Courts Are More Open, But...

So it is now July, 2021 and the Suffolk County Supreme (Matrimonial Part) and Family Courts are more open than at any time during the Covid Pandemic. Of course this depends on which courtrooms, which judges, which type of cases and still safety precautions.

Is this the method of determining in person vs virtual appearances inconsistent, somewhat. Often it is more about knowing the operating procedure of each Judge and the type of courtroom that they have.

For example in the Suffolk Family Court, the Magistrates (who determine child support and spousal support issues) are almost all operating virtually. This is also true for many of the Referees (who determine custody, visitation and orders of protection). The reason for this is that they generally have smaller courtrooms and it would be much harder to maintain social distancing when the lawyers and parties are all seated at a table where they are not six feet away from each other. Given that you do not have to disclose if you are vaccinated, all attorneys and clients still wear masks and are to maintain social distancing.

In the Family Court Courtrooms where Judges preside, the courtrooms in most cases are significantly larger and it has been my experience of late that most Judges will require the in person appearance at least of the parties, but not necessarily of the attorneys. Social distancing and masks are still required of all attorneys and parties.

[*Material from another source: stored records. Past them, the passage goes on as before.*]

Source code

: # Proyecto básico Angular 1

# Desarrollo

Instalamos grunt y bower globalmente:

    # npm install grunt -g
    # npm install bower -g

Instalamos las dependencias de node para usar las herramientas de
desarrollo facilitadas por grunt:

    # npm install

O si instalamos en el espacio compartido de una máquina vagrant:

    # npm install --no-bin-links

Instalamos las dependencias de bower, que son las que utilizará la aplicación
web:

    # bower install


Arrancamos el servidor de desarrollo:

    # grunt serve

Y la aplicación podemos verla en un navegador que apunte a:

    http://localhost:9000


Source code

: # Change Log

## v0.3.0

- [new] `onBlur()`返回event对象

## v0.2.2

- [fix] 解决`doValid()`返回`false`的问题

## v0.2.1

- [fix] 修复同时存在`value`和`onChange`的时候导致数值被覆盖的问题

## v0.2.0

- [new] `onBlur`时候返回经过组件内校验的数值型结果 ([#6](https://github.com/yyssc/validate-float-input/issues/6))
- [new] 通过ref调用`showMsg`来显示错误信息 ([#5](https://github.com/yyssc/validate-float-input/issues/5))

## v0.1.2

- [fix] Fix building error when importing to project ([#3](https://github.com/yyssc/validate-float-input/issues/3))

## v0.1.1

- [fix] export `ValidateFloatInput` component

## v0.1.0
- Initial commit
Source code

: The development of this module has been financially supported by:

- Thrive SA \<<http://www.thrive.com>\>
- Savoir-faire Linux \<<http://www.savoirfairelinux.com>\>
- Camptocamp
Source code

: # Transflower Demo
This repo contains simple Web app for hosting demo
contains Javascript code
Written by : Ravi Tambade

In the Matrimonial Part of the Suffolk County Supreme Court (Divorce Court) the answer is not so clearly defined by the size of the courtrooms as they are all large enough to conduct in person proceedings. Certain Judges want everyone to attend in person and to control the volume will continue to schedule the time of the court appearance thus reducing courthouse volume and providing more predictability in scheduling. Some of the Supreme Court Judges if the appearance is for "attorneys only" will permit virtual appearances. So it is very important, but especially so in Supreme Court to follow the guidelines and scheduling orders to know whether it is in person or virtual and with or without clients.

Last week I had a Supreme Court appearance that required in person attendance of clients and attorneys. The morning of the client advises that his mother was tested for Covid the night before and since he was in close contact with her he was tested that morning with unknown results for both PCR tests. Due to the fact that he was not yet vaccinated and was exposed to a possible Covid patient he was quarantined. Needless to say he could not come to court. So there are always going to be exceptions and you have to pay attention.